What you need to do:
From the first line of the data below, repeat each line exactly until you reach the line with "Ai nấy đều thấy rõ chuyện gì vừa xảy ra."; include that line too.

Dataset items
=== Section Start ===

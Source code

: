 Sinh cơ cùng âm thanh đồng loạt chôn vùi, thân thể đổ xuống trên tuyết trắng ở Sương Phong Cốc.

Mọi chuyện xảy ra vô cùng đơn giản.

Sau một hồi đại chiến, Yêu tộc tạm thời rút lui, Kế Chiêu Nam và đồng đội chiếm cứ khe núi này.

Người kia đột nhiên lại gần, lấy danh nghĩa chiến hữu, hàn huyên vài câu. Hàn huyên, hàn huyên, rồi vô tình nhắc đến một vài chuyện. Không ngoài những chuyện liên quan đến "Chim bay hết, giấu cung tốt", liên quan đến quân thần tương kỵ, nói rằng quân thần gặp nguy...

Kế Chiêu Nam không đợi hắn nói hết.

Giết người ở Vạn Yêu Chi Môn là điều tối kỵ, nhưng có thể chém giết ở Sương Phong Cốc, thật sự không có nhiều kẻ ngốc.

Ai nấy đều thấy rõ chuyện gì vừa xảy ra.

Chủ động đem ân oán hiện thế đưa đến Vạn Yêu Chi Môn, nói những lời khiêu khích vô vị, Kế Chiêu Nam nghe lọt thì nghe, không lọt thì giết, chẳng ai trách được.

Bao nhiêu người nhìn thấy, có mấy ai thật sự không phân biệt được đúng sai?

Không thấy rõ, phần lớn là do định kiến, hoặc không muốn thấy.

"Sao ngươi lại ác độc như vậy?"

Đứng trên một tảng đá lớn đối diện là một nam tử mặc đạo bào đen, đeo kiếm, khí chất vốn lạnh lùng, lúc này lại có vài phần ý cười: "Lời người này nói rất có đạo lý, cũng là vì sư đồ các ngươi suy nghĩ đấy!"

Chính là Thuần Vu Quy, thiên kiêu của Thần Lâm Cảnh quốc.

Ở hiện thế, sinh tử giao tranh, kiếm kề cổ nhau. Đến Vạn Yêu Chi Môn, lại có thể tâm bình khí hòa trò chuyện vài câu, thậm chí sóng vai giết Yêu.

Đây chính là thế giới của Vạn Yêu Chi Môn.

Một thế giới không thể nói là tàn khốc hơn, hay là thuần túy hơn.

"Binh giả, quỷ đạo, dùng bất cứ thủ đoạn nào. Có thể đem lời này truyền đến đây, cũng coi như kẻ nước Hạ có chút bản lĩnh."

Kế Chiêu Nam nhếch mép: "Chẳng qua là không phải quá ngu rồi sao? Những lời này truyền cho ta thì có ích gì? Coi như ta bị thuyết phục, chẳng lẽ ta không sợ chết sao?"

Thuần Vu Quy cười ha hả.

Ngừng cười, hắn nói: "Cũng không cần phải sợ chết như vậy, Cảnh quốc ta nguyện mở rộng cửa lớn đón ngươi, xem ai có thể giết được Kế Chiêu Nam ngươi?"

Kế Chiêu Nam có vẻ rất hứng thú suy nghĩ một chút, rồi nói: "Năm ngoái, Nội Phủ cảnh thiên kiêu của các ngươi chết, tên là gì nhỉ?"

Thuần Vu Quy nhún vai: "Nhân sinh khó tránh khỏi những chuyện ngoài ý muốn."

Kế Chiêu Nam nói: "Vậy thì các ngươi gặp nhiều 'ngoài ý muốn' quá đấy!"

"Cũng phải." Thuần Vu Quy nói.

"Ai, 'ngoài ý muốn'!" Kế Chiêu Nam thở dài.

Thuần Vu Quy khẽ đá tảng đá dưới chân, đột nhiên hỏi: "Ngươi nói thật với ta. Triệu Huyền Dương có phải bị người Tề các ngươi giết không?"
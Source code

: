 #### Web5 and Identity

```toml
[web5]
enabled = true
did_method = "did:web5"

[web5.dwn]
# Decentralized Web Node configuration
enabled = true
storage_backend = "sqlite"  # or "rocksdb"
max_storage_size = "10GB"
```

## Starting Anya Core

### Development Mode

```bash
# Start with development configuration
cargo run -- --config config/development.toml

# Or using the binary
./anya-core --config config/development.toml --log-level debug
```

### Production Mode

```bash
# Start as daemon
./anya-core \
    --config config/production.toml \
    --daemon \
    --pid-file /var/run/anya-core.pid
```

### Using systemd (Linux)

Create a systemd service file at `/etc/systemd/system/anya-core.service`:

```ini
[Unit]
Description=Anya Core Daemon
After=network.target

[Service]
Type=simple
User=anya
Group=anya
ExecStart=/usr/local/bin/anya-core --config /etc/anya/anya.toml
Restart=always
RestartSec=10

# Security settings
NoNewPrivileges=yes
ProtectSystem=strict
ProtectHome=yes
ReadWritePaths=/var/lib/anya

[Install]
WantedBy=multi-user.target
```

=== Section End ===

Solution for this problem:
Source code

: Sinh cơ cùng âm thanh đồng loạt chôn vùi, thân thể đổ xuống trên tuyết trắng ở Sương Phong Cốc.

Mọi chuyện xảy ra vô cùng đơn giản.

Sau một hồi đại chiến, Yêu tộc tạm thời rút lui, Kế Chiêu Nam và đồng đội chiếm cứ khe núi này.

Người kia đột nhiên lại gần, lấy danh nghĩa chiến hữu, hàn huyên vài câu. Hàn huyên, hàn huyên, rồi vô tình nhắc đến một vài chuyện. Không ngoài những chuyện liên quan đến "Chim bay hết, giấu cung tốt", liên quan đến quân thần tương kỵ, nói rằng quân thần gặp nguy...

Kế Chiêu Nam không đợi hắn nói hết.

Giết người ở Vạn Yêu Chi Môn là điều tối kỵ, nhưng có thể chém giết ở Sương Phong Cốc, thật sự không có nhiều kẻ ngốc.

Ai nấy đều thấy rõ chuyện gì vừa xảy ra.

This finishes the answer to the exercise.